Fitbit (FIT) is slipping these days. Shares of the top dog in wearable tech began the new trading week 24% lower than they were at their summertime peak less than a month ago. Fitbit stock has now moved lower for seven straight market sessions, surrendering 11.3% of its value along the way.
The latest setback is a Cleveland Clinic study debunking the efficacy of fitness bracelets in general to gauge the wearer's heart rate correctly. Folks don Fitbit devices primarily to monitor daily activity, but a welcome perk is that the wristbands also have a pulse on your pulse.
Cleveland Clinic physicians concluded that chest-worn monitors that work similar to an electrocardiogram are more effective than wrist-worn trackers. The findings shouldn't come as much of a surprise. Fitbit and rival bracelets use optical sensors to gauge blood flowing through veins. It's not ideal. There are shortcomings to using optical sensors as opposed to chest-worn electrodes, and they're also measuring blood flow that is farther from the heart.
It's still hard to see why this became a big deal last week. Hardcore athletes don't mind strapping on chest-worn heart monitors when they're taking on extreme physical challenges, but will mainstream consumers be interested in the cumbersome data trackers to monitor daily activities? No one is expecting hospital-quality readings from a simple fashion accessory.
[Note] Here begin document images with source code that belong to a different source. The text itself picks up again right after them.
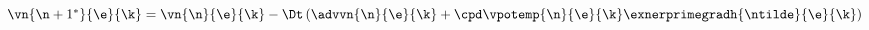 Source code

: $\vn{\n+1^*}{\e}{\k} = \vn{\n}{\e}{\k} - \Dt \left( \advvn{\n}{\e}{\k} + \cpd \vpotemp{\n}{\e}{\k} \exnerprimegradh{\ntilde}{\e}{\k} \right)$ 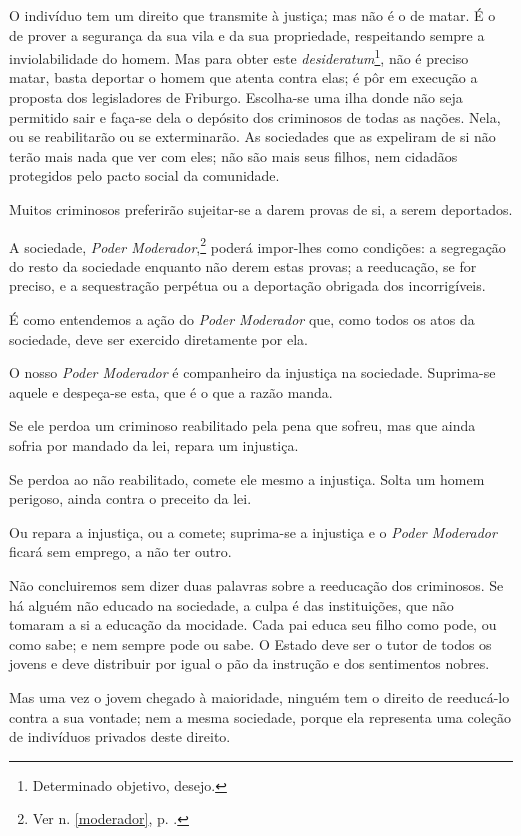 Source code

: O indivíduo tem um direito que transmite à justiça; mas não é o de
matar. É o de prover a segurança da sua vila e da sua propriedade,
respeitando sempre a inviolabilidade do homem. Mas para obter este
\emph{desideratum}\footnote{Determinado objetivo, desejo.}, não é
preciso matar, basta deportar o homem que atenta contra elas; é pôr em
execução a proposta dos legisladores de Friburgo. Escolha-se uma ilha
donde não seja permitido sair e faça-se dela o depósito dos criminosos
de todas as nações. Nela, ou se reabilitarão ou se exterminarão. As
sociedades que as expeliram de si não terão mais nada que ver com eles;
não são mais seus filhos, nem cidadãos protegidos pelo pacto social da
comunidade.

Muitos criminosos preferirão sujeitar-se a darem provas de si, a serem
deportados.

A sociedade, \emph{Poder Moderador},\footnote{Ver n. \ref{moderador}, p. 
\pageref{moderador}.} poderá impor-lhes como condições: a segregação 
do resto da sociedade enquanto não derem estas provas; a reeducação, 
se for preciso, e a sequestração perpétua ou a deportação obrigada dos incorrigíveis.

É como entendemos a ação do \emph{Poder Moderador} que, como todos os
atos da sociedade, deve ser exercido diretamente por ela.

O nosso \emph{Poder Moderador} é companheiro da injustiça na sociedade.
Suprima-se aquele e despeça-se esta, que é o que a razão manda.

Se ele perdoa um criminoso reabilitado pela pena que sofreu, mas que
ainda sofria por mandado da lei, repara um injustiça.

Se perdoa ao não reabilitado, comete ele mesmo a injustiça. Solta um
homem perigoso, ainda contra o preceito da lei.

Ou repara a injustiça, ou a comete; suprima-se a injustiça e o
\emph{Poder Moderador} ficará sem emprego, a não ter outro.

Não concluiremos sem dizer duas palavras sobre a reeducação dos
criminosos. Se há alguém não educado na sociedade, a culpa é das
instituições, que não tomaram a si a educação da mocidade. Cada pai
educa seu filho como pode, ou como sabe; e nem sempre pode ou sabe. O
Estado deve ser o tutor de todos os jovens e deve distribuir por igual o
pão da instrução e dos sentimentos nobres.

Mas uma vez o jovem chegado à maioridade, ninguém tem o direito de
reeducá-lo contra a sua vontade; nem a mesma sociedade, porque ela
representa uma coleção de indivíduos privados deste direito.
Fitbit starts to backpedal
The Cleveland Clinic report isn't the only study that's been giving bulls a reason to cool on the stock. A report out of Singapore earlier this month came to the conclusion that most study participants abandon fitness trackers over time. The study -- funded by Singapore's ministry of health and published in the Lancet Diabetes & Endocrinology trade journal -- also found that even the participants who were offered financial incentives to lead more active lives didn't generate substantial improvement in weight loss or blood pressure.
That particular study, with the 800 participants wearing Fitbit Zip devices, may be more problematic than the Cleveland Clinic report since it hits the mass market. If wearing a Fitbit and moving around more isn't a game changer, why invest in one at all?
The good news is that most physicians will agree that an active lifestyle is healthier than a dormant one. Fitbit also countered with studies showing how at least two companies that decided to offer employees Fitbit trackers saw substantial declines in their health coverage costs.
Things may not seem very encouraging at the moment. Fitbit seemed to be rallying through the summer. The 21% gain for the stock during the third quarter was its first full quarterly gain since going public last year. However, now the stock is trading 12% lower early into the fourth quarter. Fitbit has some ground to make up, and making sure that it wins the war of public opinion is huge as we head into the important holiday shopping season.